In der
SZ möchte Adrian Lobe die
Datensammelei der großen Konzerne (vom Staat spricht er nicht) gern
wie Umweltverschmutzung behandeln. Dann könnte man besser rechtlich darauf reagieren: "Vielleicht sollte man den Datenkapitalismus wie den
Emissionsrechtehandel organisieren, wo jeder Emittent nur eine bestimmte Datenmenge freisetzen darf und Schürfrechte an einer Börse handeln kann. Das hätte über den Charme einer Marktlösung den Vorteil, dass man Datenschutz nicht von der Nutzung, sondern von der Generierung her denkt und
ihr Grenzen setzt. Nur so lässt sich langfristig die Integrität von Informationen und Informationsträgern sichern."
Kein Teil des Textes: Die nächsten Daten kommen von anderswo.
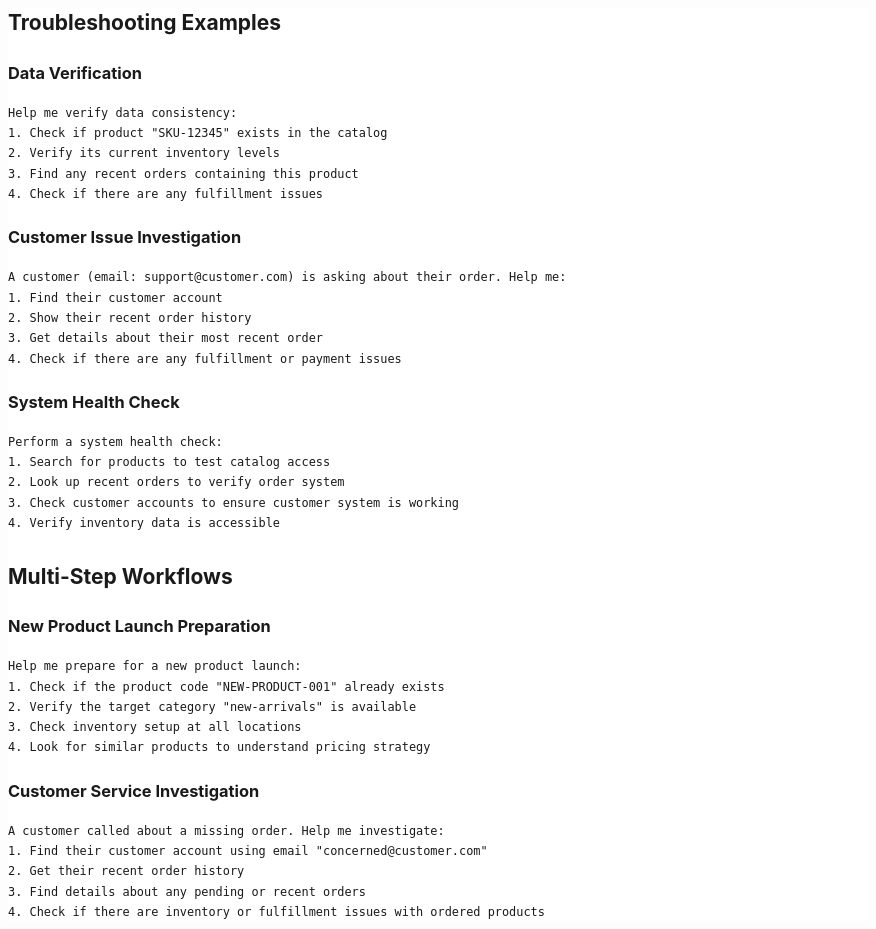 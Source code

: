 ## Troubleshooting Examples

### Data Verification

```
Help me verify data consistency:
1. Check if product "SKU-12345" exists in the catalog
2. Verify its current inventory levels
3. Find any recent orders containing this product
4. Check if there are any fulfillment issues
```

### Customer Issue Investigation

```
A customer (email: support@customer.com) is asking about their order. Help me:
1. Find their customer account
2. Show their recent order history
3. Get details about their most recent order
4. Check if there are any fulfillment or payment issues
```

### System Health Check

```
Perform a system health check:
1. Search for products to test catalog access
2. Look up recent orders to verify order system
3. Check customer accounts to ensure customer system is working
4. Verify inventory data is accessible
```

## Multi-Step Workflows

### New Product Launch Preparation

```
Help me prepare for a new product launch:
1. Check if the product code "NEW-PRODUCT-001" already exists
2. Verify the target category "new-arrivals" is available
3. Check inventory setup at all locations
4. Look for similar products to understand pricing strategy
```

### Customer Service Investigation

```
A customer called about a missing order. Help me investigate:
1. Find their customer account using email "concerned@customer.com"
2. Get their recent order history
3. Find details about any pending or recent orders
4. Check if there are inventory or fulfillment issues with ordered products
```
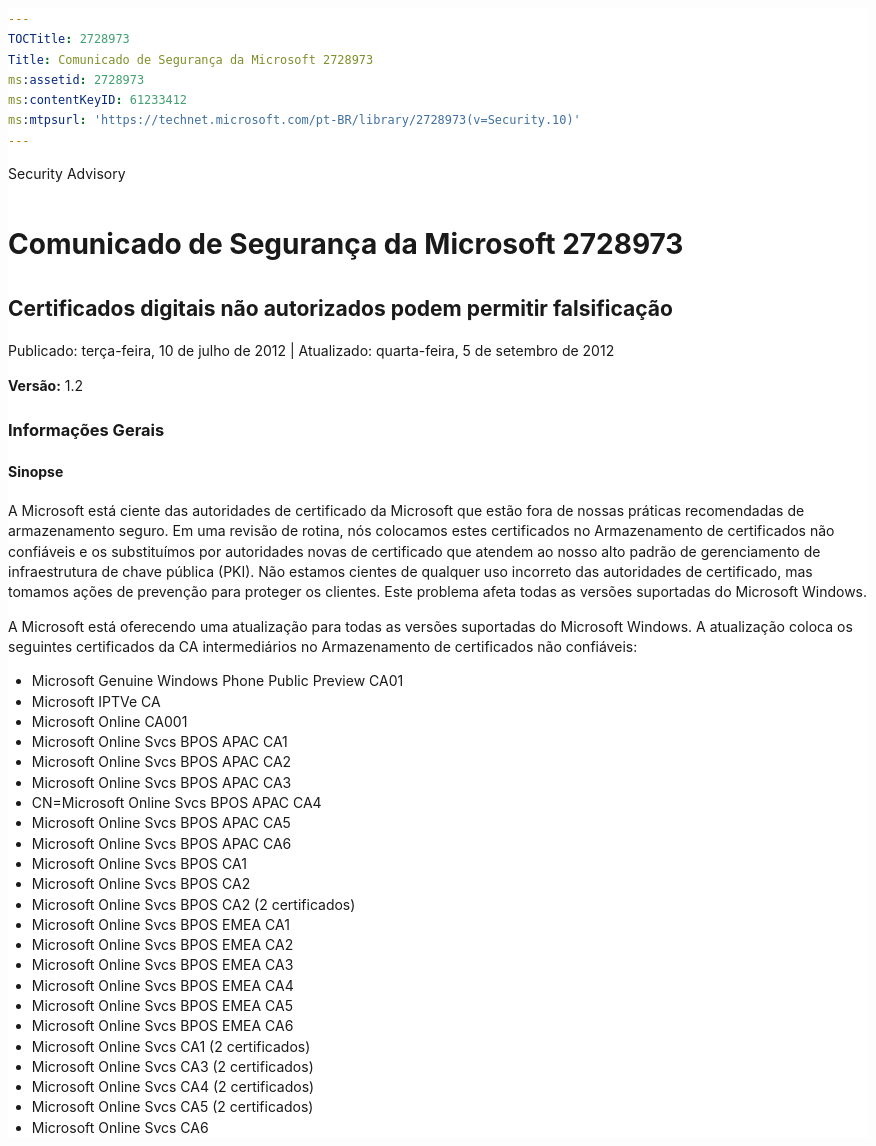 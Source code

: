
 ```yaml
---
TOCTitle: 2728973
Title: Comunicado de Segurança da Microsoft 2728973
ms:assetid: 2728973
ms:contentKeyID: 61233412
ms:mtpsurl: 'https://technet.microsoft.com/pt-BR/library/2728973(v=Security.10)'
---
```


Security Advisory

Comunicado de Segurança da Microsoft 2728973
============================================

Certificados digitais não autorizados podem permitir falsificação
-----------------------------------------------------------------

Publicado: terça-feira, 10 de julho de 2012 | Atualizado: quarta-feira, 5 de setembro de 2012

**Versão:** 1.2

### Informações Gerais

#### Sinopse

A Microsoft está ciente das autoridades de certificado da Microsoft que estão fora de nossas práticas recomendadas de armazenamento seguro. Em uma revisão de rotina, nós colocamos estes certificados no Armazenamento de certificados não confiáveis e os substituímos por autoridades novas de certificado que atendem ao nosso alto padrão de gerenciamento de infraestrutura de chave pública (PKI). Não estamos cientes de qualquer uso incorreto das autoridades de certificado, mas tomamos ações de prevenção para proteger os clientes. Este problema afeta todas as versões suportadas do Microsoft Windows.

A Microsoft está oferecendo uma atualização para todas as versões suportadas do Microsoft Windows. A atualização coloca os seguintes certificados da CA intermediários no Armazenamento de certificados não confiáveis:

-   Microsoft Genuine Windows Phone Public Preview CA01
-   Microsoft IPTVe CA
-   Microsoft Online CA001
-   Microsoft Online Svcs BPOS APAC CA1
-   Microsoft Online Svcs BPOS APAC CA2
-   Microsoft Online Svcs BPOS APAC CA3
-   CN=Microsoft Online Svcs BPOS APAC CA4
-   Microsoft Online Svcs BPOS APAC CA5
-   Microsoft Online Svcs BPOS APAC CA6
-   Microsoft Online Svcs BPOS CA1
-   Microsoft Online Svcs BPOS CA2
-   Microsoft Online Svcs BPOS CA2 (2 certificados)
-   Microsoft Online Svcs BPOS EMEA CA1
-   Microsoft Online Svcs BPOS EMEA CA2
-   Microsoft Online Svcs BPOS EMEA CA3
-   Microsoft Online Svcs BPOS EMEA CA4
-   Microsoft Online Svcs BPOS EMEA CA5
-   Microsoft Online Svcs BPOS EMEA CA6
-   Microsoft Online Svcs CA1 (2 certificados)
-   Microsoft Online Svcs CA3 (2 certificados)
-   Microsoft Online Svcs CA4 (2 certificados)
-   Microsoft Online Svcs CA5 (2 certificados)
-   Microsoft Online Svcs CA6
Derweil streiten die Juristen darüber, ob
Facebook ein Monopolist ist oder nicht,
berichtet süddeutsche.de mit
Reuters und dem
Standard. Der Chef des Bundeskartellamts, Andreas Mundt, meint ja, weil Facebook in Deutschland einen Marktanteil von
90 Prozent habe und damit praktisch nicht zu umgehen sei, wenn man ein soziales Netzwerk nutzen wolle: "'Wenn Facebook marktbeherrschend ist, dann ist die
Einwilligung, die der Nutzer gibt, dass seine Daten voll umfänglich genutzt werden, eben auch
nicht mehr freiwillig, weil er gar nicht ausweichen kann', kritisierte Mundt." Andererseits jedoch soll das Wettbewerbsrecht "vor allem die Kunden vor Nachteilen schützen, etwa vor
überhöhten Preisen bei Monopolisten. Facebook und Google bieten ihre Dienstleistungen aber
kostenlos an - Nachteile für Kunden sind also schwierig nachzuweisen".